À Anvers-Bruges, porte de sortie pour les fabricants européens qui exportent vers le continent nord-américain ou d’entrée pour les importations en provenance de l’Asie, la fin du conventionnel n’est pas considérée comme fatale. Même si la part de ce trafic, autrefois poids lourd, finit par ne plus rien peser (autour de 2 à 3 % du trafic global contre près de 15 % chez son concurrent).

« Nous prévoyons une forte croissance et notre objectif est bien de maintenir notre part de marché, qui reste la plus élevée en Europe, poursuit le porte-parole. Ce type de fret permet de préserver l’activité de nos terminaux, de sécuriser des emplois qualifiés et maintenir un savoir-faire spécialisé. Nos dockers sont réputés pour leur expertise dans le traitement des produits sidérurgiques qui exigent une préparation, une manutention et un arrimage de qualité. »

Rentabilité et Rapidité

Grâce aux investissements « permanents » des opérateurs dans leurs infrastructures (PSA Breakbulk a engagé plus de 11 M€ au cours des deux dernières années), Anvers peut faire valoir plusieurs arguments, à commencer par la réduction des coûts logistiques.

« Lorsque l’acier laminé à chaud sort des différentes lignes de production, il a déjà été coupé à la dimension voulue, explique la communication du port. Les centres de service se chargent également de l’emballage et de l’étiquetage de l’acier découpé dans le port, sans qu’il soit nécessaire de les transporter ou de les faire manipuler par un tiers. »

Les services portuaires mettent en outre en avant le terminal breakbulk couvert. « Pour l’acier de haute qualité, c’est un atout indispensable », est-il indiqué.

La certification de plusieurs opérateurs par le London Metal Exchange (LME) signifie par ailleurs que les billettes d’acier et les métaux non ferreux, négociés à travers les contrats du LME, peuvent être stockés in situ. Les volumes traités, le nombre d’escales (200 par mois) et l’approche dite personnalisée « garantissent des coûts et des temps d’arrêt réduits pour le client. Pas de dommages, pas d’accidents. Rentabilité et rapidité sont donc des atouts majeurs », vante le porte-parole.

Intérêt marqué pour le fret de projet

Comme la plupart des places portuaires qui ont des ambitions dans le conventionnel, Anvers-Bruges s’intéresse au fret de projet.

À cet égard, il devra se frotter à Rotterdam, qui a beaucoup d’activités offshore, voire à Haropa, le port de l’axe seine, qui affiche une vraie politique commerciale dédiée aux colis lourds et au hors gabarit, jouant sur les complémentarités multimodales fleuve-rail-route.

Pour concrétiser ses ambitions dans le project cargo, la direction portuaire a fléché une zone de 15 ha au sein du bassin Churchill. Cette darse, qui occupe une position centrale dans la zone portuaire à la rive droite de l’Escaut, est le centre névralgique de l’activité breakbulk. Les grands noms du conventionnel s’y concentrent, comme NHS, Zuidnatie et PSA.

À l’issue d’un appel d’offres, la concession a été attribuée à PSA Breakbulk, joint-venture entre le Singapourien PSA, le numéro un mondial de la manutention portuaire, et Felbermayr, groupe autrichien parmi les plus grands spécialistes européens du transport lourd.

« Le projet commun de ces deux entreprises est en parfaite adéquation avec nos objectifs. Le breakbulk génère une forte valeur ajoutée dans le portefeuille de notre port, il est donc primordial que nous continuions à mettre en valeur ces marchandises », a répété à cette occasion Jacques Vandermeiren, le CEO du port d’Anvers.
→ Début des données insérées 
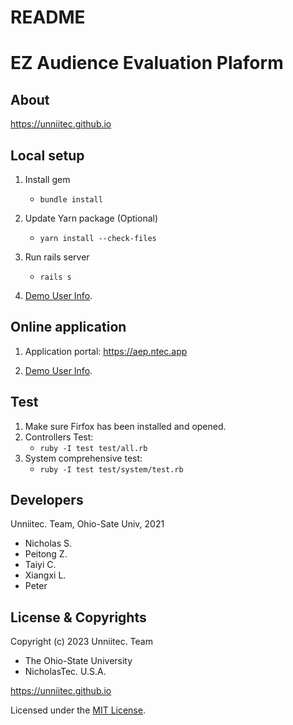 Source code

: # README

# EZ Audience Evaluation Plaform

## About

https://unniitec.github.io

## Local setup

1. Install gem

   - `bundle install`

2. Update Yarn package (Optional)

   - `yarn install --check-files`

3. Run rails server

   - `rails s`

4. [Demo User Info](demo_user.txt).

## Online application

1. Application portal: https://aep.ntec.app

2. [Demo User Info](demo_user.txt).

## Test

1. Make sure Firfox has been installed and opened.
2. Controllers Test:
   - `ruby -I test test/all.rb`
3. System comprehensive test:
   - `ruby -I test test/system/test.rb`

## Developers

Unniitec. Team, Ohio-Sate Univ, 2021

- Nicholas S.
- Peitong Z.
- Taiyi C.
- Xiangxi L.
- Peter

## License & Copyrights

Copyright (c) 2023 Unniitec. Team

- The Ohio-State University
- NicholasTec. U.S.A.

https://unniitec.github.io

Licensed under the [MIT License](LICENSE).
« Ce segment reste une priorité absolue pour notre port. Anvers est depuis des siècles le port de marchandises diverses par excellence en Europe. Nous disposons donc en interne de la qualité, de l’expérience et de la flexibilité requises pour pro- poser des solutions adaptées », a ajouté Annick De Ridder, échevine du port.

Quant à PSA, il prévoit d’installer une grue d’une capacité de levage de 750 t et vise un fret en lien avec le pôle pétrochimique voisin du port , revendiqué comme étant le deuxième plus grand au monde.

« La transition énergétique requise dans toutes les industries au cours des prochaines années entraînera la (re)conversion des installations et donc des flux de marchandises, ce qui valide notre concept », explique Dennis Verbeeck, directeur général de PSA Breakbulk, qui entend offrir un guichet unique pour les cargaisons à grande échelle.